The cpDNA sequences from the current study are available from the corresponding author upon request. GenBank accession numbers for each cpDNA genes are provided in Table 3.

Conflicts of Interest

The authors declare that they have no conflicts of interest.

Acknowledgments

The authors would like to thank the regional and district level natural resource experts for their contribution to the collection of samples from naturally grown bamboos. The authors wou also like to thank Addis Ababa University, Assosa University, and CE-EFRC for providing them with chemicals and with vehicle for collecting samples across the country under what were often difficult conditions and The World Academy of Science (TWAS)_COMSATS University Islamabad (CUI) fellowships, Islamabad, Pakistan, for facilitating laboratory works.

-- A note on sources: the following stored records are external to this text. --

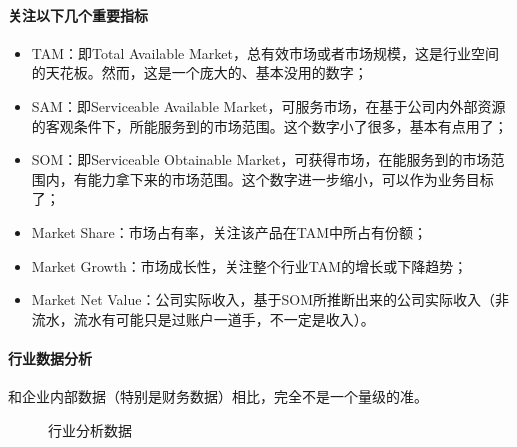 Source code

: \documentclass[letterpaper,11pt,english]{sphinxmanual}
\begin{document}
\paragraph{关注以下几个重要指标}
\label{\detokenize{chapter_skill/industry_analysis:id8}}\begin{itemize}
\item {} 
TAM：即Total Available
Market，总有效市场或者市场规模，这是行业空间的天花板。然而，这是一个庞大的、基本没用的数字；

\item {} 
SAM：即Serviceable Available
Market，可服务市场，在基于公司内外部资源的客观条件下，所能服务到的市场范围。这个数字小了很多，基本有点用了；

\item {} 
SOM：即Serviceable Obtainable
Market，可获得市场，在能服务到的市场范围内，有能力拿下来的市场范围。这个数字进一步缩小，可以作为业务目标了；

\item {} 
Market Share：市场占有率，关注该产品在TAM中所占有份额；

\item {} 
Market Growth：市场成长性，关注整个行业TAM的增长或下降趋势；

\item {} 
Market Net
Value：公司实际收入，基于SOM所推断出来的公司实际收入（非流水，流水有可能只是过账户一道手，不一定是收入）。

\end{itemize}


\paragraph{行业数据分析}
\label{\detokenize{chapter_skill/industry_analysis:id9}}
和企业内部数据（特别是财务数据）相比，完全不是一个量级的准。

\begin{figure}[H]
\centering
\capstart

\noindent{}
\caption{行业分析数据}\label{\detokenize{chapter_skill/industry_analysis:id14}}\end{figure}
\end{document}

This research was financially supported by the (1) International Network for Bamboo and Rattan (INBAR): International Fund for Agricultural Development (IFAD) European Union (EU) (IFAD-EU) funded programme: South-South knowledge transfer strategies for scaling up pro-poor bamboo livelihoods, income generation and employment creation, and environmental management in Africa (Phase II) (2000000529/2000000979) and a capacity building competitive grant training the next generation of scientists provided by Carnegie Cooperation of New York through the Regional Universities Forum for Capacity Building in Agriculture (RUFORUM) (RU/2016/Carnegie/DFS/007).